Dann kommen schon die Osteuropäer, angeführt von einem Heer von Rumänen, die täglichen Erfahrungen der hiesigen Polzeibehörden mit diesen Einwanderern sind in höchstem Masse alarmierend. Wie sich die Bilder doch gleichen, werden Sie nun sicher denken, verehrte Leserinnen und Leser. Der Blick hinüber zu Ihnen, nach Deutschland, er weist klare Parallelen auf.

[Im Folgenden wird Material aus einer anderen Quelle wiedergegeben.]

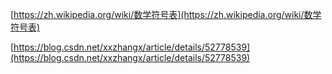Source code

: [https://zh.wikipedia.org/wiki/数学符号表](https://zh.wikipedia.org/wiki/数学符号表)

[https://blog.csdn.net/xxzhangx/article/details/52778539](https://blog.csdn.net/xxzhangx/article/details/52778539)



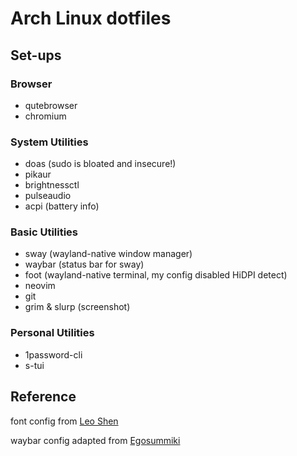 # Arch Linux dotfiles

## Set-ups
### Browser
- qutebrowser
- chromium
### System Utilities
- doas (sudo is bloated and insecure!)
- pikaur
- brightnessctl
- pulseaudio
- acpi (battery info)
### Basic Utilities
- sway (wayland-native window manager)
- waybar (status bar for sway)
- foot (wayland-native terminal, my config disabled HiDPI detect)
- neovim
- git
- grim & slurp (screenshot)
### Personal Utilities
- 1password-cli
- s-tui

## Reference
font config from [Leo Shen](https://szclsya.me/zh-cn/posts/fonts/linux-config-guide/)

waybar config adapted from [Egosummiki](https://github.com/Egosummiki/dotfiles/tree/master/waybar)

Das liest sich alles wie ein Kriminalroman vor der Kulisse des New Yorker Stadtteils Bronx in den 60-iger oder 70-iger Jahren, schiesst es dem Kolumnisten auf Mallorca durch den Kopf, als dieser heute morgen bei seinen Kollegen der deutschen Journallie Näheres über die Frankfurter U-Bahn-Schläger-Bande erfährt.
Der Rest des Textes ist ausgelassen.